A split City Council approved a measure Tuesday night that will provide its members with an increase in compensation come spring. 

The council voted in favor of the ordinance by a 3-2 vote with Bob Nicholson, Kathy Ellis and  David Romero voting yes, and Carol McDermott and Mayor Judy Ann Files voting no.

The measure goes into effect in 2014 and will raise the amount of money councilors are paid each month to $750 for the mayor and $650 for councilors. Councilors currently make $275 a month. In 2016, if the council votes to continue with the increase, compensation will go up to $1,000 for mayor and $900 for councilors.

Nicholson was very much in favor of the ordinance, explaining that the stipend is intended to defray the costs councilors incur during their service. He believes the change will help convince younger candidates to run for the City Council. 

“The real issue that exists is that for younger and working-class people, it’s absolutely crucial that they have enough to really offset their actual costs, and I don’t know if this will do it, but it is a step,” Nicholson said. “We don’t have a balanced council. We have four retired people ... It’s appropriate that we become more a cross-section of the people of Montrose.”  

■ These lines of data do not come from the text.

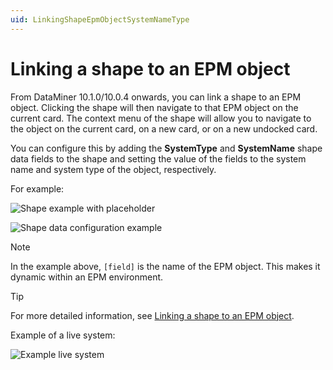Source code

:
 ```yaml
---
uid: LinkingShapeEpmObjectSystemNameType
---
```


# Linking a shape to an EPM object

From DataMiner 10.1.0/10.0.4 onwards, you can link a shape to an EPM object. Clicking the shape will then navigate to that EPM object on the current card. The context menu of the shape will allow you to navigate to the object on the current card, on a new card, or on a new undocked card.

You can configure this by adding the **SystemType** and **SystemName** shape data fields to the shape and setting the value of the fields to the system name and system type of the object, respectively.

For example:

![Shape example with placeholder](~/develop/images/EPM_link_shape_to_object_shape.png)

![Shape data configuration example](~/develop/images/EPM_link_shape_to_object_field.png)

> [!NOTE]
> In the example above, `[field]` is the name of the EPM object. This makes it dynamic within an EPM environment.

> [!TIP]
> For more detailed information, see [Linking a shape to an EPM object](xref:Linking_a_shape_to_an_EPM_object).

Example of a live system:

![Example live system](~/develop/images/Linking_Shape_to_EPM_Object.png)
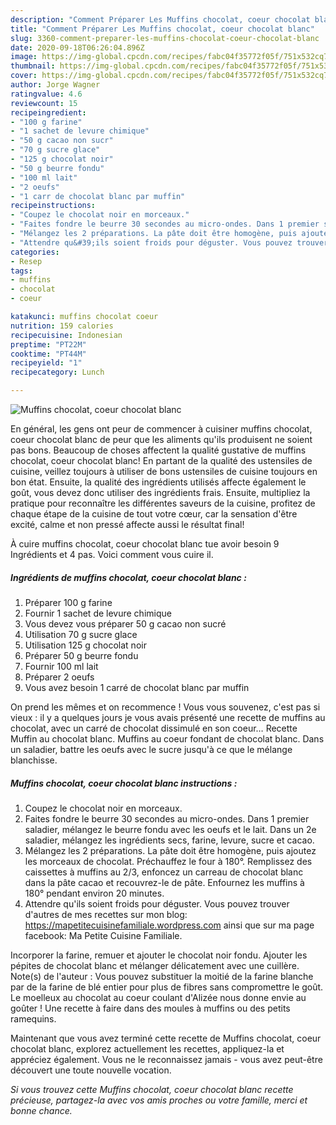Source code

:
 ```yaml
---
description: "Comment Préparer Les Muffins chocolat, coeur chocolat blanc"
title: "Comment Préparer Les Muffins chocolat, coeur chocolat blanc"
slug: 3360-comment-preparer-les-muffins-chocolat-coeur-chocolat-blanc
date: 2020-09-18T06:26:04.896Z
image: https://img-global.cpcdn.com/recipes/fabc04f35772f05f/751x532cq70/muffins-chocolat-coeur-chocolat-blanc-photo-principale-de-la-recette.jpg
thumbnail: https://img-global.cpcdn.com/recipes/fabc04f35772f05f/751x532cq70/muffins-chocolat-coeur-chocolat-blanc-photo-principale-de-la-recette.jpg
cover: https://img-global.cpcdn.com/recipes/fabc04f35772f05f/751x532cq70/muffins-chocolat-coeur-chocolat-blanc-photo-principale-de-la-recette.jpg
author: Jorge Wagner
ratingvalue: 4.6
reviewcount: 15
recipeingredient:
- "100 g farine"
- "1 sachet de levure chimique"
- "50 g cacao non sucr"
- "70 g sucre glace"
- "125 g chocolat noir"
- "50 g beurre fondu"
- "100 ml lait"
- "2 oeufs"
- "1 carr de chocolat blanc par muffin"
recipeinstructions:
- "Coupez le chocolat noir en morceaux."
- "Faites fondre le beurre 30 secondes au micro-ondes. Dans 1 premier saladier, mélangez le beurre fondu avec les oeufs et le lait. Dans un 2e saladier, mélangez les ingrédients secs, farine, levure, sucre et cacao."
- "Mélangez les 2 préparations. La pâte doit être homogène, puis ajoutez les morceaux de chocolat. Préchauffez le four à 180°. Remplissez des caissettes à muffins au 2/3, enfoncez un carreau de chocolat blanc dans la pâte cacao et recouvrez-le de pâte. Enfournez les muffins à 180° pendant environ 20 minutes."
- "Attendre qu&#39;ils soient froids pour déguster. Vous pouvez trouver d&#39;autres de mes recettes sur mon blog: https://mapetitecuisinefamiliale.wordpress.com ainsi que sur ma page facebook: Ma Petite Cuisine Familiale."
categories:
- Resep
tags:
- muffins
- chocolat
- coeur

katakunci: muffins chocolat coeur 
nutrition: 159 calories
recipecuisine: Indonesian
preptime: "PT22M"
cooktime: "PT44M"
recipeyield: "1"
recipecategory: Lunch

---
```



![Muffins chocolat, coeur chocolat blanc](https://img-global.cpcdn.com/recipes/fabc04f35772f05f/751x532cq70/muffins-chocolat-coeur-chocolat-blanc-photo-principale-de-la-recette.jpg)

En général, les gens ont peur de commencer à cuisiner muffins chocolat, coeur chocolat blanc de peur que les aliments qu'ils produisent ne soient pas bons. Beaucoup de choses affectent la qualité gustative de muffins chocolat, coeur chocolat blanc! En partant de la qualité des ustensiles de cuisine, veillez toujours à utiliser de bons ustensiles de cuisine toujours en bon état. Ensuite, la qualité des ingrédients utilisés affecte également le goût, vous devez donc utiliser des ingrédients frais. Ensuite, multipliez la pratique pour reconnaître les différentes saveurs de la cuisine, profitez de chaque étape de la cuisine de tout votre cœur, car la sensation d'être excité, calme et non pressé affecte aussi le résultat final!

<!--inarticleads1-->

À cuire muffins chocolat, coeur chocolat blanc tue avoir besoin 9 Ingrédients et 4 pas. Voici comment vous cuire il.

##### Ingrédients de muffins chocolat, coeur chocolat blanc :

1. Préparer 100 g farine
1. Fournir 1 sachet de levure chimique
1. Vous devez vous préparer 50 g cacao non sucré
1. Utilisation 70 g sucre glace
1. Utilisation 125 g chocolat noir
1. Préparer 50 g beurre fondu
1. Fournir 100 ml lait
1. Préparer 2 oeufs
1. Vous avez besoin 1 carré de chocolat blanc par muffin


On prend les mêmes et on recommence ! Vous vous souvenez, c&#39;est pas si vieux : il y a quelques jours je vous avais présenté une recette de muffins au chocolat, avec un carré de chocolat dissimulé en son coeur… Recette Muffin au chocolat blanc. Muffins au coeur fondant de chocolat blanc. Dans un saladier, battre les oeufs avec le sucre jusqu&#39;à ce que le mélange blanchisse. 

<!--inarticleads2-->

##### Muffins chocolat, coeur chocolat blanc instructions :

1. Coupez le chocolat noir en morceaux.
1. Faites fondre le beurre 30 secondes au micro-ondes. Dans 1 premier saladier, mélangez le beurre fondu avec les oeufs et le lait. Dans un 2e saladier, mélangez les ingrédients secs, farine, levure, sucre et cacao.
1. Mélangez les 2 préparations. La pâte doit être homogène, puis ajoutez les morceaux de chocolat. Préchauffez le four à 180°. Remplissez des caissettes à muffins au 2/3, enfoncez un carreau de chocolat blanc dans la pâte cacao et recouvrez-le de pâte. Enfournez les muffins à 180° pendant environ 20 minutes.
1. Attendre qu&#39;ils soient froids pour déguster. Vous pouvez trouver d&#39;autres de mes recettes sur mon blog: https://mapetitecuisinefamiliale.wordpress.com ainsi que sur ma page facebook: Ma Petite Cuisine Familiale.


Incorporer la farine, remuer et ajouter le chocolat noir fondu. Ajouter les pépites de chocolat blanc et mélanger délicatement avec une cuillère. Note(s) de l&#39;auteur : Vous pouvez substituer la moitié de la farine blanche par de la farine de blé entier pour plus de fibres sans compromettre le goût. Le moelleux au chocolat au coeur coulant d&#39;Alizée nous donne envie au goûter ! Une recette à faire dans des moules à muffins ou des petits ramequins. 

<!--inarticleads1-->

<p>
Maintenant que vous avez terminé cette recette de Muffins chocolat, coeur chocolat blanc, explorez actuellement les recettes, appliquez-la et appréciez également. Vous ne le reconnaissez jamais - vous avez peut-être découvert une toute nouvelle vocation.
</p>

<p>
<i>Si vous trouvez cette Muffins chocolat, coeur chocolat blanc recette précieuse, partagez-la avec vos amis proches ou votre famille, merci et bonne chance.</i>
</p>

Former Mayor Jose Abeyta spoke in support of the ordinance for the same reasons. He said with the increase, working-class people will be able to participate in government like they should be able to do. 

“If you look at council, 80 percent of them are retired,” Abeyta said. “(Currently) there’s only one working member. He’s a probation supervisor, so his income, in my opinion, is upper middle class. The working class is not represented in council. Local government should enable anybody that wants to serve to serve.” 

But McDermott expressed doubts that the increase will attract a broader range of candidates. She said she has seen working class people with families on the school board, which is a nonpaying position, and they have made that work. 

“I voted against the amendment because I think it’s too much money,” McDermott said. “I had spoken during the council meeting that I was willing to go with a consumer price index, which would have raised it from $275 to $312 for a councilor with the addition that it could be every two years, if the council so desired, to keep with the CPI.”

Earlier in Tuesday’s meeting, a number of citizens expressed their opposition to the city’s defunding of the Black Canyon Golf Course during the public comment period.  

City Manager Bill Bell said that the city will address the issue by starting with a media campaign so the community fully understands the details of the decision that was made. He said that will take place over the next two weeks. After that, the City Council will determine if a public forum needs to be held on the issue.